--- Information supplied ---

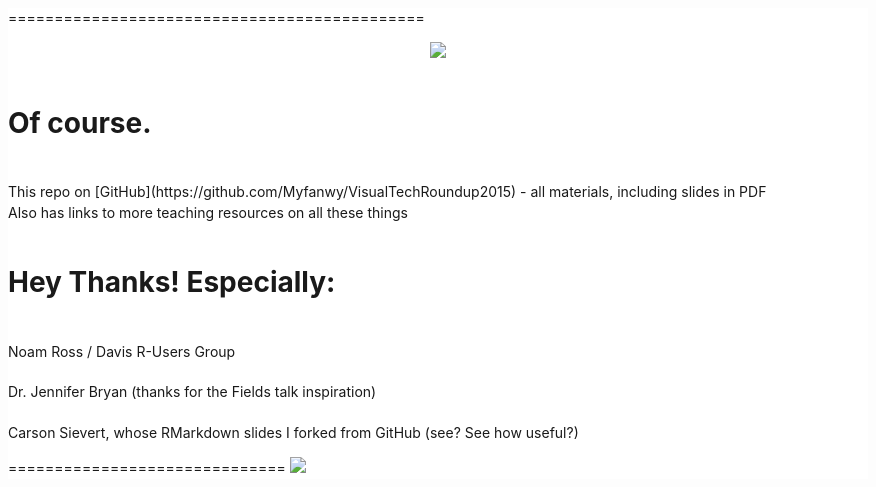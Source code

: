 

=============================================
<div align="center"> <img src="http://i.imgur.com/MbOkEJ8.gif" height=600> </div>


Of course.
================
<br>
This repo on [GitHub](https://github.com/Myfanwy/VisualTechRoundup2015) - all materials, including slides in PDF
<br>
Also has links to more teaching resources on all these things

Hey Thanks!  Especially:
===========================
<br>
Noam Ross / Davis R-Users Group
<br> <br>
Dr. Jennifer Bryan (thanks for the Fields talk inspiration)
<br> <br>
Carson Sievert, whose RMarkdown slides I forked from GitHub (see?  See how useful?)

==============================
<img src="http://i.giphy.com/b9QBHfcNpvqDK.gif">
<br>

---

* Exercise:
What must be transcribed is the run of lines from the one containing "Noam Ross / Davis R-Users Group" to the last line of the data above, inclusive, and only that.

* Reply:
Noam Ross / Davis R-Users Group
<br> <br>
Dr. Jennifer Bryan (thanks for the Fields talk inspiration)
<br> <br>
Carson Sievert, whose RMarkdown slides I forked from GitHub (see?  See how useful?)

==============================
<img src="http://i.giphy.com/b9QBHfcNpvqDK.gif">
<br>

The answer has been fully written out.